I got my rifle out of its cover, which I stuffed into my pocket. There was a little patch of gravel just on the lip of the gully, and I calculated that he would emerge beside it, under the shade of a blaeberry-covered stone. I guessed right ... I saw first an arm, and then a shoulder part the rushes, and presently a face which peered up-hill. My glass showed me that the face was Medina's, very red, and dirty from contact with the peaty soil. He slowly reached for his glass, and began to scan the heights.

I don't know what my purpose was at this time, if indeed I had any purpose. I didn't exactly mean to kill him, I think, though I felt it might come to that. Vaguely I wanted to put him out of action, to put the fear of God into him, and make him come to terms. Of further consequences I never thought. But now I had one clear intention—to make him understand that I accepted his challenge.

I put a bullet neatly into the centre of the patch of gravel, and then got my glass on it. He knew the game all right. In a second like a weasel he was back in the gully.

I reckoned that now I had my chance. Along the ridge I went, mounting fast, and keeping always below the sky-line. I wanted to get to the lee side of him and so be able to stalk him up-wind, and I thought that I had an opportunity now to turn the head of the Reascuill by one of the steep corries which descend from Sgurr Dearg. Looking back, it all seems very confused and amateurish, for what could I hope to do, even if I had the lee side, beyond killing or wounding him? and I had a chance of that as long as I had the upper ground. But in the excitement of the chase the mind does not take long views, and I was enthralled by the crazy sport of the thing. I did not feel any fear, because I was not worrying about consequences.

Soon I came to the higher part of the ridge and saw frowning above me the great rock face of Sgurr Dearg. I saw, too, a thing I had forgotten. There was no way up that mountain direct from the ridge, for the tower rose as perpendicular as a house-wall. To surmount it a man must traverse on one side or the other—on the Machray side by a scree slope, or on the Haripol side by a deep gully which formed the top of the corrie into which I was now looking. Across that corrie was the first of the great buttresses which Sgurr Dearg sends down to the Reascuill. It was the famous Pinnacle Ridge (as mountaineers called it); I had climbed it three weeks before and found it pretty stiff; but then I had kept the ridge all the way from the valley bottom, and I did not see any practicable road up the corrie face of it, which seemed nothing but slabs and rotten rocks, while the few chimneys had ugly overhangs.
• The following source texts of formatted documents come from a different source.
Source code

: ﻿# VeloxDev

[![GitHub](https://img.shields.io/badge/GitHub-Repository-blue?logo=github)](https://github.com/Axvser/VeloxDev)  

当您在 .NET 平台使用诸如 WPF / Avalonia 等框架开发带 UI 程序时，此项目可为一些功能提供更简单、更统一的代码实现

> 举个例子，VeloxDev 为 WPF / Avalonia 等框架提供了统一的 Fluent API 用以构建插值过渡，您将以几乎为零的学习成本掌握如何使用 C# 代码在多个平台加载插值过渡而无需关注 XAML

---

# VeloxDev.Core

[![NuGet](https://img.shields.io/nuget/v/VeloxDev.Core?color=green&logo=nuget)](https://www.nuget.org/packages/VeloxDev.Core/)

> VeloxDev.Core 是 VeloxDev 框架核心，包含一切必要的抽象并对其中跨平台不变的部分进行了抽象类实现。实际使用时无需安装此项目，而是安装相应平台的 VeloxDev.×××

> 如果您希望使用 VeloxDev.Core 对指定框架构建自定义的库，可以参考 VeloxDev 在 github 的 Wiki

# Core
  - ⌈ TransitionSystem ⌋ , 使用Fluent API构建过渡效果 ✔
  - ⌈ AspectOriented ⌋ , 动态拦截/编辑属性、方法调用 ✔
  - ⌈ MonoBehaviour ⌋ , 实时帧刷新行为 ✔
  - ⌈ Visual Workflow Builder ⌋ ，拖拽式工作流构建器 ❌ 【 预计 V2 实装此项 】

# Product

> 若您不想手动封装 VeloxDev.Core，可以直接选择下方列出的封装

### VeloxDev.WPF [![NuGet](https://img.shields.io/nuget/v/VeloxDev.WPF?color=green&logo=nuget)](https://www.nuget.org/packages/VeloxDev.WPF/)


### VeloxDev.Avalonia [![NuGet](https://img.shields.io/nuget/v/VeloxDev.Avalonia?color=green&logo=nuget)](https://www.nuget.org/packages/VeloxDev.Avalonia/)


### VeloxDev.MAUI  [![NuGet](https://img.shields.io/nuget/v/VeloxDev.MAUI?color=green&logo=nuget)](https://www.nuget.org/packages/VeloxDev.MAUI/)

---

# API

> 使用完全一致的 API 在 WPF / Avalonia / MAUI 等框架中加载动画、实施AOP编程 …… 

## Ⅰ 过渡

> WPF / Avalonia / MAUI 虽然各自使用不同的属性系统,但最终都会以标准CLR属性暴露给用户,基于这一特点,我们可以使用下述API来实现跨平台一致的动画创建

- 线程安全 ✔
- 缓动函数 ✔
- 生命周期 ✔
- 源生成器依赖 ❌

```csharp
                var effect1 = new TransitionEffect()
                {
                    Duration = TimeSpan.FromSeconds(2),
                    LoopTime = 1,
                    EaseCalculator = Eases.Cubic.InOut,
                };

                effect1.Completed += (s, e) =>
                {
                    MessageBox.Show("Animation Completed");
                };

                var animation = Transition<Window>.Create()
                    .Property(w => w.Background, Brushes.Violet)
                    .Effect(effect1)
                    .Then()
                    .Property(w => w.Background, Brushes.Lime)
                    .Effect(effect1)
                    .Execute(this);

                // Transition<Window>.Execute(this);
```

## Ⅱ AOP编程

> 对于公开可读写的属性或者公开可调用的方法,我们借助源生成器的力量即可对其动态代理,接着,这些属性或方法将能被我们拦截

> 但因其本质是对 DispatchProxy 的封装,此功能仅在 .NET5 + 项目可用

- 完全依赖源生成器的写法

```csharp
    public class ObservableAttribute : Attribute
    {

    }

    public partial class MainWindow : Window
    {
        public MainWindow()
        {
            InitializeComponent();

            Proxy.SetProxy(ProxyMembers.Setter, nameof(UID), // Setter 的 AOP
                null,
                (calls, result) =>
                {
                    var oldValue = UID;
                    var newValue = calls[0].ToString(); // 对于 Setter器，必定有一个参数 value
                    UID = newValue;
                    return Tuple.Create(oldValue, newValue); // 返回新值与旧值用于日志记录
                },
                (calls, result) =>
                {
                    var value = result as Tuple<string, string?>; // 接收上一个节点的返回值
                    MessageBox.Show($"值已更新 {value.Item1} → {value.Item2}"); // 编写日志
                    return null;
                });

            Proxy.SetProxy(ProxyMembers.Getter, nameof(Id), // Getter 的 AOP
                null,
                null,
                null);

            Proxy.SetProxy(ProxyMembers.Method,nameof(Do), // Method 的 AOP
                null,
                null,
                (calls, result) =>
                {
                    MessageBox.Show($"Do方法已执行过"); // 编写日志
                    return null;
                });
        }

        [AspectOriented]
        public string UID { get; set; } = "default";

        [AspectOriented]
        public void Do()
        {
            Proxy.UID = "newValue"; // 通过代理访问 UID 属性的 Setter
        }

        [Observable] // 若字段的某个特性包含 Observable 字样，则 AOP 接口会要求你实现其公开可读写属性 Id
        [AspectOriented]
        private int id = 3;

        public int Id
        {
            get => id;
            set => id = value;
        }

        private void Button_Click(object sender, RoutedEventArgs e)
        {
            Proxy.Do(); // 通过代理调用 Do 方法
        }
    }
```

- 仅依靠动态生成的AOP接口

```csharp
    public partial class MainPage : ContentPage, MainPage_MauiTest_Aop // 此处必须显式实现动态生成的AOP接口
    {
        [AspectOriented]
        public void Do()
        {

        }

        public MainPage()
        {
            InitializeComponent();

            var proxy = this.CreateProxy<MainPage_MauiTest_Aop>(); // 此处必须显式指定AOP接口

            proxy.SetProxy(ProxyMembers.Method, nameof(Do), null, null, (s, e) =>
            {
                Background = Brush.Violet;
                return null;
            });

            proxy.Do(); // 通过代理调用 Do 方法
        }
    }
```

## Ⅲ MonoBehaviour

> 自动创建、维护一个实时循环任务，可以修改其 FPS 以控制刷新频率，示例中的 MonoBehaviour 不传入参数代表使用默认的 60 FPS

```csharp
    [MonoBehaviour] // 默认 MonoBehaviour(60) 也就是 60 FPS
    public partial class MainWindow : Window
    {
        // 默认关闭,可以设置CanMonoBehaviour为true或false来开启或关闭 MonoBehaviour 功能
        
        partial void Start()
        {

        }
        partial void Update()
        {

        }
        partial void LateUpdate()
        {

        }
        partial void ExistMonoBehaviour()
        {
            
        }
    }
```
I lay flat and reconnoitred. What was Medina likely to do? After my shot he could not follow up the ridge—the cover was too poor on the upper slopes. I reasoned that he would keep on in the broken ground up the glen till he reached this corrie, and try to find a road to the high ground either by the corrie itself or by one of the spurs. In that case it was my business to wait for him. But first I thought I had better put a fresh clip in my magazine, for the shot I had fired had been the last cartridge in the old clip.

It was now that I made an appalling discovery. I had felt my pockets and told Angus that I had plenty of cartridges. So I had, but they didn't fit.... I remembered that two days before I had lent Archie my .240 and had been shooting with a Mannlicher. What I had in my pocket were Mannlicher clips left over from that day.... I might chuck my rifle away, for it was no more use than a poker.

At first I was stunned by the fatality. Here was I, engaged in a duel on a wild mountain with one of the best shots in the world, and I had lost my gun! The sensible course would have been to go home. There was plenty of time for that, and long before Medina reached the ridge I could be in cover in the gorge of the Mad Burn. But that way out of it never occurred to me. I had chosen to set the course, and the game must be played out here and now. But I confess I was pretty well in despair and could see no plan. I think I had a faint hope of protracting the thing till dark and then trusting to my hill-craft to get even with him, but I had an unpleasant feeling that he was not likely to oblige me with so long a delay.

I forced myself to think, and decided that Medina would either come up the corrie or take the steep spur which formed the right-hand side of it and ran down to the Reascuill. The second route would give him cover, but also render him liable to a surprise at close quarters if I divined his intention, for I might suddenly confront him four yards off at the top of one of the pitches. He would therefore prefer the corrie, which was magnificently broken up with rocks, and seamed with ravines, and at the same time gave a clear view of all the higher ground.

With my face in a clump of louse-wort I raked the place with my glass; and to my delight saw deer feeding about half-way down in the right-hand corner. Medina could not ascend the corrie without disturbing these deer—a batch of some thirty hinds, with five small and two fairish stags among them. Therefore I was protected from that side, and had only the ridge to watch.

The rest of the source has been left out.